West Virginia was a big moment in the 1960 primary. It sealed the nomination for Kennedy:
By early spring, the issue of Kennedy's religion had entered the electoral discussion, splitting the Wisconsin vote along religious lines and resulting in a steady erosion of support in West Virginia. Four weeks before West Virginia primary day, the tide had turned against JFK and he found himself trailing Humphrey by 20 points. When the campaign asked the county chairs why the voters had switched allegiance, they replied, "No one know you were a Catholic" when the poll was taken. Kennedy responded by moving his key campaign aides to West Virginia, calling on close friends to volunteer their time, and training county campaign chairs in 39 of the state's 59 counties to staff phone banks, host receptions, and go door to door to distribute literature.
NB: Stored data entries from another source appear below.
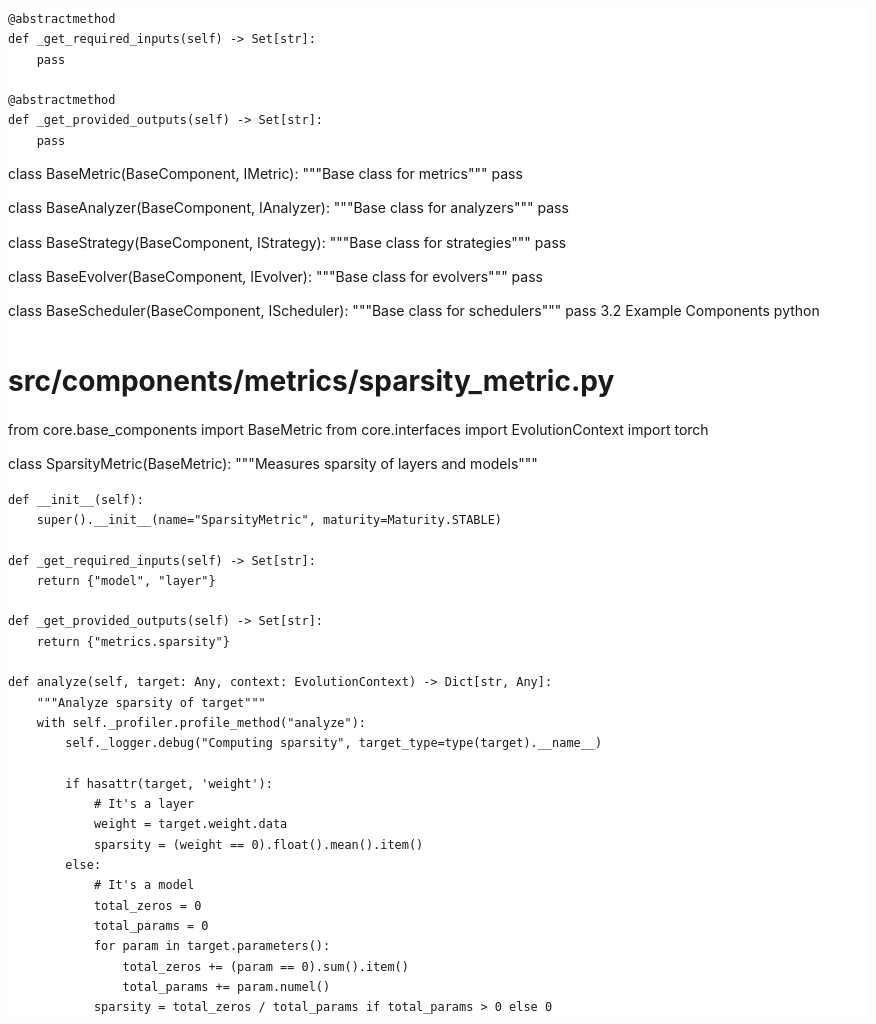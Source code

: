     @abstractmethod
    def _get_required_inputs(self) -> Set[str]:
        pass
    
    @abstractmethod
    def _get_provided_outputs(self) -> Set[str]:
        pass

class BaseMetric(BaseComponent, IMetric):
    """Base class for metrics"""
    pass

class BaseAnalyzer(BaseComponent, IAnalyzer):
    """Base class for analyzers"""
    pass

class BaseStrategy(BaseComponent, IStrategy):
    """Base class for strategies"""
    pass

class BaseEvolver(BaseComponent, IEvolver):
    """Base class for evolvers"""
    pass

class BaseScheduler(BaseComponent, IScheduler):
    """Base class for schedulers"""
    pass
3.2 Example Components
python
# src/components/metrics/sparsity_metric.py
from core.base_components import BaseMetric
from core.interfaces import EvolutionContext
import torch

class SparsityMetric(BaseMetric):
    """Measures sparsity of layers and models"""
    
    def __init__(self):
        super().__init__(name="SparsityMetric", maturity=Maturity.STABLE)
    
    def _get_required_inputs(self) -> Set[str]:
        return {"model", "layer"}
    
    def _get_provided_outputs(self) -> Set[str]:
        return {"metrics.sparsity"}
    
    def analyze(self, target: Any, context: EvolutionContext) -> Dict[str, Any]:
        """Analyze sparsity of target"""
        with self._profiler.profile_method("analyze"):
            self._logger.debug("Computing sparsity", target_type=type(target).__name__)
            
            if hasattr(target, 'weight'):
                # It's a layer
                weight = target.weight.data
                sparsity = (weight == 0).float().mean().item()
            else:
                # It's a model
                total_zeros = 0
                total_params = 0
                for param in target.parameters():
                    total_zeros += (param == 0).sum().item()
                    total_params += param.numel()
                sparsity = total_zeros / total_params if total_params > 0 else 0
He changed his schedule to campaign throughout the state and brought Franklin D. Roosevelt, Jr. there to endorse his candidacy. On April 25th he decided to attack the anti-Catholic bias head-on, telling audiences across the state, "I refuse to believe that I was denied the right to be President the day that I was baptized." Finally, on May 8th, two days before the election, in a broadcast paid for by the campaign, FDR, Jr. asked JFK how his Catholicism would effect his presidency. Kennedy replied that taking the oath of office required swearing on the Bible that the president would defend separation of church and state and that any candidate that violated this oath not only violated the Constitution but "sinned against God."
In framing the issue as one of tolerance versus intolerance, Kennedy appealed to West Virginia's long-held revulsion for prejudice; placed Humphrey, who had championed tolerance his entire career, on the defensive; and attacked him with a vengeance. Humphrey, who was short on funds, could not match the well-financed Kennedy operation. Kennedy defeated his rival soundly, winning 60.8 percent of the vote. That evening, Humphrey announced that he was no longer a candidate for the presidency. Kennedy knew the nomination was his if he could hold his delegates together once they reached the convention.
The
AP has a wrap on the campaign thus far; since its an open primary, Obama should do much better than the ARG polling.